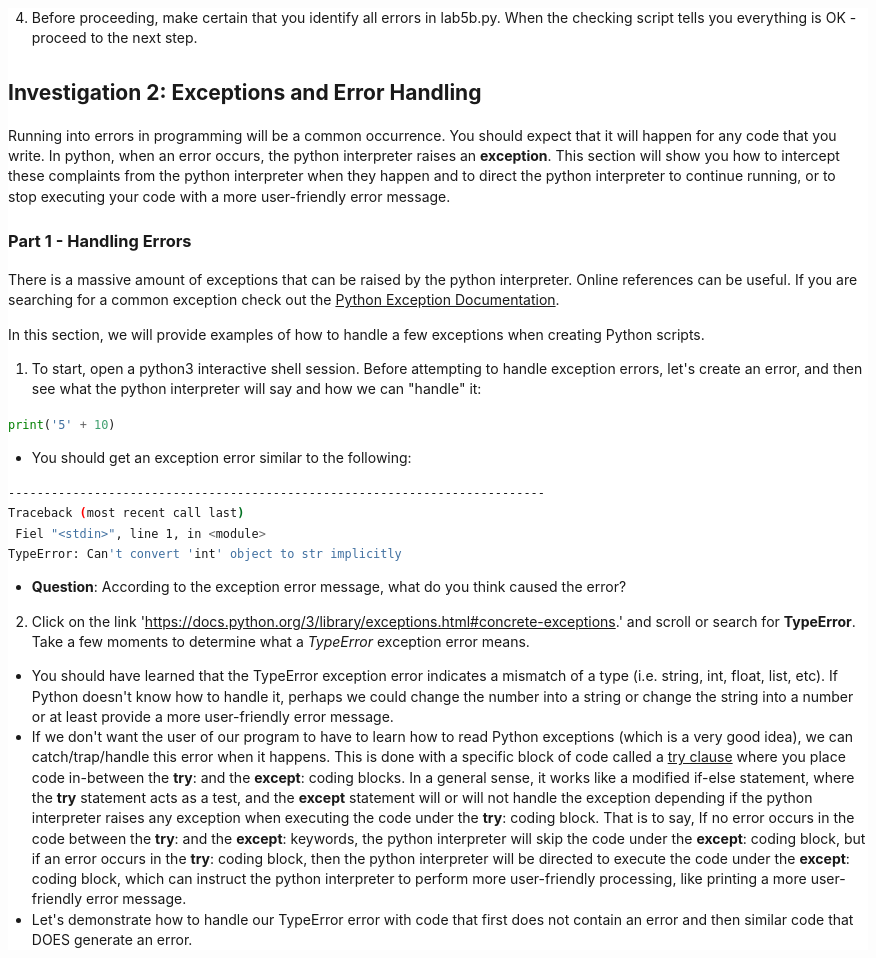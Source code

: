   4. Before proceeding, make certain that you identify all errors in lab5b.py. When the checking script tells you everything is OK - proceed to the next step.

## Investigation 2: Exceptions and Error Handling

Running into errors in programming will be a common occurrence. You should expect that it will happen for any code that you write. In python, when an error occurs, the python interpreter raises an **exception**. This section will show you how to intercept these complaints from the python interpreter when they happen and to direct the python interpreter to continue running, or to stop executing your code with a more user-friendly error message.

### Part 1 - Handling Errors

There is a massive amount of exceptions that can be raised by the python interpreter. Online references can be useful. If you are searching for a common exception check out the [Python Exception Documentation](https://docs.python.org/3/library/exceptions.html#exception-hierarchy).

In this section, we will provide examples of how to handle a few exceptions when creating Python scripts.

  1. To start, open a python3 interactive shell session. Before attempting to handle exception errors, let's create an error, and then see what the python interpreter will say and how we can "handle" it:

```python
print('5' + 10)
```

   - You should get an exception error similar to the following:

```bash
---------------------------------------------------------------------------
Traceback (most recent call last)
 Fiel "<stdin>", line 1, in <module>
TypeError: Can't convert 'int' object to str implicitly
```

   - **Question**: According to the exception error message, what do you think caused the error?

  2. Click on the link 'https://docs.python.org/3/library/exceptions.html#concrete-exceptions.' and scroll or search for **TypeError**. Take a few moments to determine what a _TypeError_ exception error means.

   - You should have learned that the TypeError exception error indicates a mismatch of a type (i.e. string, int, float, list, etc). If Python doesn't know how to handle it, perhaps we could change the number into a string or change the string into a number or at least provide a more user-friendly error message.
   - If we don't want the user of our program to have to learn how to read Python exceptions (which is a very good idea), we can catch/trap/handle this error when it happens. This is done with a specific block of code called a [try clause](https://docs.python.org/3/tutorial/errors.html#handling-exceptions) where you place code in-between the **try**: and the **except**: coding blocks. In a general sense, it works like a modified if-else statement, where the **try** statement acts as a test, and the **except** statement will or will not handle the exception depending if the python interpreter raises any exception when executing the code under the **try**: coding block. That is to say, If no error occurs in the code between the **try**: and the **except**: keywords, the python interpreter will skip the code under the **except**: coding block, but if an error occurs in the **try**: coding block, then the python interpreter will be directed to execute the code under the **except**: coding block, which can instruct the python interpreter to perform more user-friendly processing, like printing a more user-friendly error message.
   - Let's demonstrate how to handle our TypeError error with code that first does not contain an error and then similar code that DOES generate an error.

**Problem to solve:** Pictures stay out. Print the data exactly, from its first line through the line containing "### Part 1 - Handling Errors".

**Answer to this problem:**
Source code

:   4. Before proceeding, make certain that you identify all errors in lab5b.py. When the checking script tells you everything is OK - proceed to the next step.

## Investigation 2: Exceptions and Error Handling

Running into errors in programming will be a common occurrence. You should expect that it will happen for any code that you write. In python, when an error occurs, the python interpreter raises an **exception**. This section will show you how to intercept these complaints from the python interpreter when they happen and to direct the python interpreter to continue running, or to stop executing your code with a more user-friendly error message.

### Part 1 - Handling Errors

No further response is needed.